As little as we know about these two individuals, we do know something about Lazarus that is unique.  He is the only character in any of Jesus’ parables who gets a name.  He is not just a generic poor person on the street, not just a statistic, and not just another faceless member of the huddling masses.  Jesus gives him a name, which elevates his status as someone of worth, worth knowing, worth remembering, and worth honoring.  When introduced to people we tend to put more effort into remembering the names of the important people, the ones really worth knowing.  We don’t want to disrespect anyone and embarrass ourselves by forgetting an important name.  By telling the parable of Lazarus and the rich dude Jesus is playfully suggesting a different kind of balance for how we divvy out respect and honor.

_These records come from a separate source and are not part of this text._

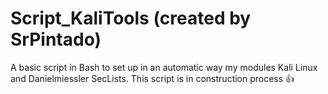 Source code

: # Script_KaliTools (created by SrPintado)
A basic script in Bash to set up in an automatic way my modules Kali Linux and Danielmiessler SecLists.
This script is in construction process :+1:
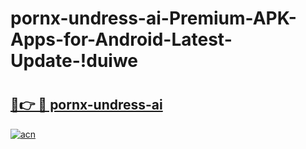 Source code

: # pornx-undress-ai-Premium-APK-Apps-for-Android-Latest-Update-!duiwe

# <h2><a href="https://f45hux.esa.edu.pl?title=pornx-undress-ai&ref=duiwe">🔗👉 🔴 pornx-undress-ai</a></h2>

[![acn](https://github.com/user-attachments/assets/0f9c940e-d8b0-45ae-aac7-cd30a18b3e1c)](https://f45hux.esa.edu.pl?title=pornx-undress-ai&ref=duiwe)

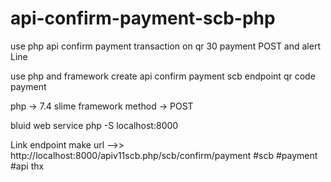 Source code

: # api-confirm-payment-scb-php
use php api confirm payment transaction on qr 30 payment POST and alert Line 

use php and framework
 create api confirm payment scb endpoint 
 qr code payment 

php -> 7.4
slime framework
method -> POST

bluid web service
php -S localhost:8000

Link endpoint
make url -->> http://localhost:8000/apiv11scb.php/scb/confirm/payment
#scb #payment #api
thx
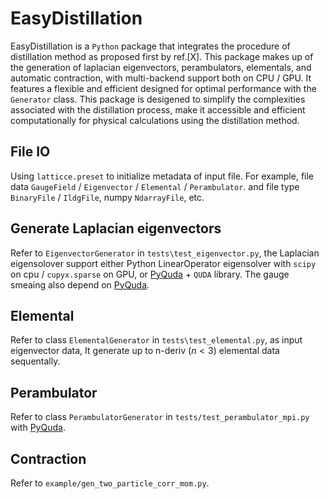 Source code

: # EasyDistillation

EasyDistillation is a `Python` package that integrates the procedure of distillation method as proposed first by ref.[X].
This package makes up of the generation of laplacian eigenvectors, perambulators, elementals, and automatic contraction, with multi-backend support both on CPU / GPU.
It features a flexible and efficient designed for optimal performance with the `Generator` class.
This package is desigened to simplify the complexities associated with the distillation process, make it accessible and efficient computationally for physical calculations using 
the distillation method.

## File IO
Using `latticce.preset` to initialize metadata of input file. For example, file data `GaugeField` / `Eigenvector` /  `Elemental` / `Perambulator`. and file type `BinaryFile` / `IldgFile`, numpy `NdarrayFile`, etc.

## Generate Laplacian eigenvectors

Refer to `EigenvectorGenerator` in `tests\test_eigenvector.py`, the Laplacian eigensolover support either Python LinearOperator eigensolver with `scipy` on cpu / `cupyx.sparse` on GPU, or [PyQuda](https://github.com/IHEP-LQCD/PyQuda) + `QUDA` library. The gauge smeaing also depend on  [PyQuda](https://github.com/IHEP-LQCD/PyQuda).

## Elemental

Refer to class `ElementalGenerator` in `tests\test_elemental.py`,  as input eigenvector data, It generate up to n-deriv ($n<3$) elemental data sequentally.

## Perambulator

Refer to class `PerambulatorGenerator` in `tests/test_perambulator_mpi.py` with  [PyQuda](https://github.com/IHEP-LQCD/PyQuda).

## Contraction
Refer to `example/gen_two_particle_corr_mom.py`.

This is not the first time in Scripture a different kind of balance in respect distribution and wealth distribution has been suggested.  The prophet Amos had a few things himself to say to those who were at ease in Zion, who were lying on their beds of ivory, lounging on their couches, feasting on the best of the flock and being mindlessly entertained by the latest tunes to be composed on harp.  He wasn’t just picking on people who had done well for themselves in the booming economy.  What’s wrong, after all, with a little financial security, with having a comfortable bed and couch to relax on after a hard day’s work, to enjoy a good roast lamb with some wine and good music?  The prophet’s cry isn’t against the good things of wealth and comfort.  It’s against those whose wealth had caused them to lose the ability to feel the pain of their poor neighbors.  Alas for those who have great wealth “but are not grieved over the ruin of Joseph.”  They’d forgotten how to grieve, how to be spiritually and morally affected by others’ needs.  Amos, and the other Hebrew prophets were deeply troubled by the tendency of wealth to numb the conscience — to seriously damage one’s capacity for empathy and concern for justice.  And so Moses, Amos, Isaiah, Micah, and the crew become the voice that embodies that grieving for their people.  Their sharp speech isn’t intended as a guilt trip, but as a wake up call — often aimed toward those whose investment portfolios were rising through the roof, but whose ability to empathize with those who were suffering was hitting rock bottom.  To folks who had plenty of surplus wealth but who had a serious compassion deficit. 

It is in this prophetic tradition that Jesus continues with this parable.  Both men die and the story continues on the other side of the grave where the fortunes are reversed.  Lazarus is finally comforted, rockin’ his soul in the bosom of Abraham, and the rich man is getting a heavy dose of Lazarus’ sufferings – and he’s not enjoying it one bit.  He calls for mercy, just for some small relief from suffering, just a glass of water, just if Lazarus could dip his finger in a glass of water and he could get the few drops that drip down to cool his parched tongue.  The rich man is beginning to feel what he couldn’t feel before, and it hurts like hell. 

Lazarus has been transformed, the rich man has been transformed, and another key prop has been transformed.  The gate that once separated them, barely separated them as the rich man would have opened it each day to walk out in the town, crossing in front of poor Lazarus — this gate has been transformed into a great chasm – a chasm that can’t be crossed.  The enormous gap between rich and poor just got a whole lot more tangible.  In the world of parable, metaphors take on a life of their own.     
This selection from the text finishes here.